■ WORK REQUEST:
Copy, from the data below, each line that has the word "preserve".

■ INPUT:
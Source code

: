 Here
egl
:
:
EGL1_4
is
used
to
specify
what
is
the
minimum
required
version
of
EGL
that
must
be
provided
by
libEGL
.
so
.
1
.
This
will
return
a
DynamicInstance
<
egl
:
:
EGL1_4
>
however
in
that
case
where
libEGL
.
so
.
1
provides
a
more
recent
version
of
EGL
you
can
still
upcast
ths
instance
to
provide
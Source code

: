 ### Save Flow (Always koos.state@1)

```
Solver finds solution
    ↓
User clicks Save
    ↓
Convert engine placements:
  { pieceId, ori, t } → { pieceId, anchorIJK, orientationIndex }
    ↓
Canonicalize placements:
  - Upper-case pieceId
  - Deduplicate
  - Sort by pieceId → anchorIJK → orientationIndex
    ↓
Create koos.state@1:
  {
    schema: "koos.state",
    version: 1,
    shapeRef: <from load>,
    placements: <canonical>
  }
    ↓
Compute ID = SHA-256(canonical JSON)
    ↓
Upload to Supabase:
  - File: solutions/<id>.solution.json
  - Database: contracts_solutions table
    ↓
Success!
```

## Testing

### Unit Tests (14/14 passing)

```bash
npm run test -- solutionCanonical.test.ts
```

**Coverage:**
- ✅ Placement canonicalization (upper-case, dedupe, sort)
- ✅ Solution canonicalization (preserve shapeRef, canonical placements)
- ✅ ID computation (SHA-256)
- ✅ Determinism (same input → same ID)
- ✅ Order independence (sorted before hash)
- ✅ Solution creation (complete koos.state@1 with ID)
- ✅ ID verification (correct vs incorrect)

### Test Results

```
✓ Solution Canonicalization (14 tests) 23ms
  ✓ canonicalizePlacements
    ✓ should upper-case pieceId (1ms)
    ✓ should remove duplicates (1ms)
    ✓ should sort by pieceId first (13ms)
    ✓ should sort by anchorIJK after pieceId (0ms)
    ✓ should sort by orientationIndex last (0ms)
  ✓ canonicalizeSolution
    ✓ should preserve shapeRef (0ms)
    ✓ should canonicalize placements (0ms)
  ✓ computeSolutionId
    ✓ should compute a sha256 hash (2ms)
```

---

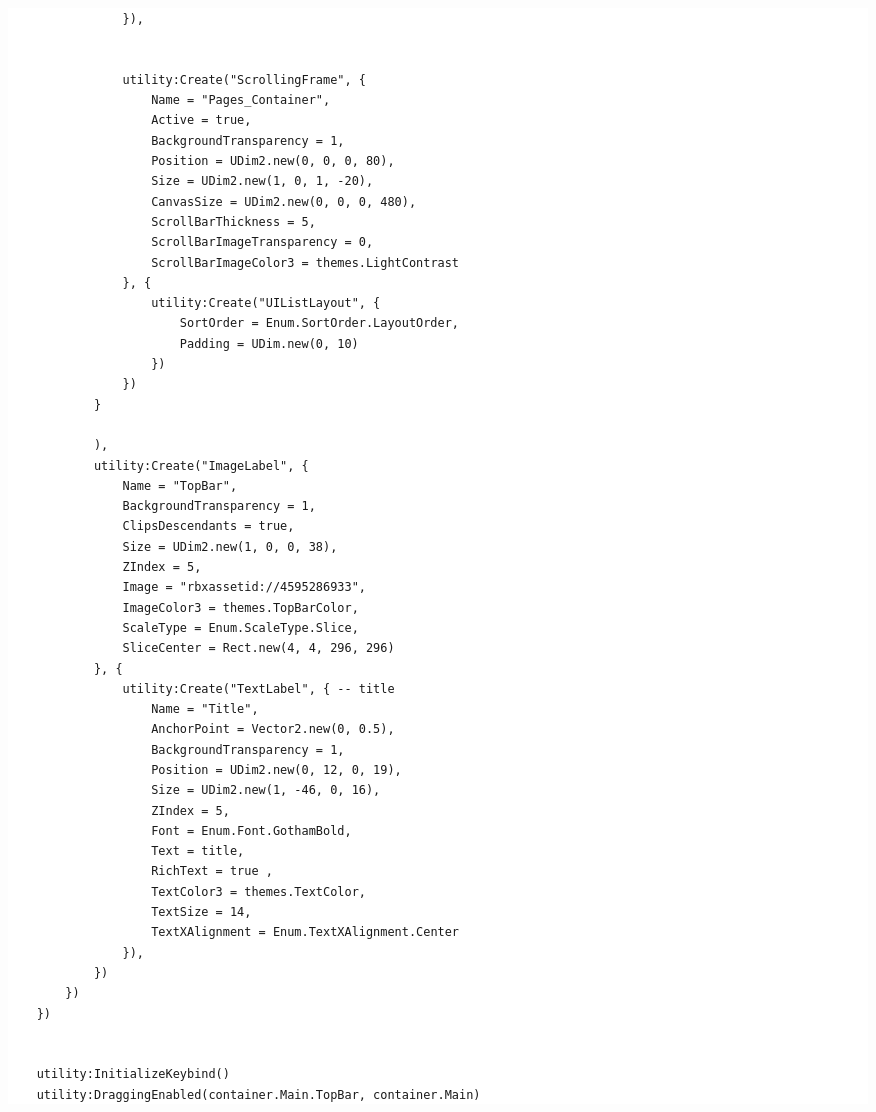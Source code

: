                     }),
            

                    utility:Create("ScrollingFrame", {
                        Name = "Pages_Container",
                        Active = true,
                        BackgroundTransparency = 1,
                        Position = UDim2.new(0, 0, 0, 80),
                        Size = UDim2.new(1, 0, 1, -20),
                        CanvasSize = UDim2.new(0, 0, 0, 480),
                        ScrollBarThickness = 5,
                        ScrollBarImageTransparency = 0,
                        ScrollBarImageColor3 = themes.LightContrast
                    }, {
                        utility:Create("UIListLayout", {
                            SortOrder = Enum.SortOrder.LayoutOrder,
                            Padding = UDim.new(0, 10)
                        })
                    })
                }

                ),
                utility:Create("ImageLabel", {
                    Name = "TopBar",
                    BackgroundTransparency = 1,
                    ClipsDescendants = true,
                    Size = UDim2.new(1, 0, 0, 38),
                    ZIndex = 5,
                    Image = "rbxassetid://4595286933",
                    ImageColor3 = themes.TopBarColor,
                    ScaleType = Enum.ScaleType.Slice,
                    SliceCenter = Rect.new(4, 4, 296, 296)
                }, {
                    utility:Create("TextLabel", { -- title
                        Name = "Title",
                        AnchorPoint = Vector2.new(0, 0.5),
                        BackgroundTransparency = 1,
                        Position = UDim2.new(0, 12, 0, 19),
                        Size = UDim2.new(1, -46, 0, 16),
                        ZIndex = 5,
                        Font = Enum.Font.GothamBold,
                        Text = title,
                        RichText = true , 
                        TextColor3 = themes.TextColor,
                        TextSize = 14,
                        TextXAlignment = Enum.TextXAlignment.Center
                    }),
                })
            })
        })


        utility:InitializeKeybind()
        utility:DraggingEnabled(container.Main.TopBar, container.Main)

■ RESULT OF THIS EXERCISE:
- ✅ Solution canonicalization (preserve shapeRef, canonical placements)
    ✓ should preserve shapeRef (0ms)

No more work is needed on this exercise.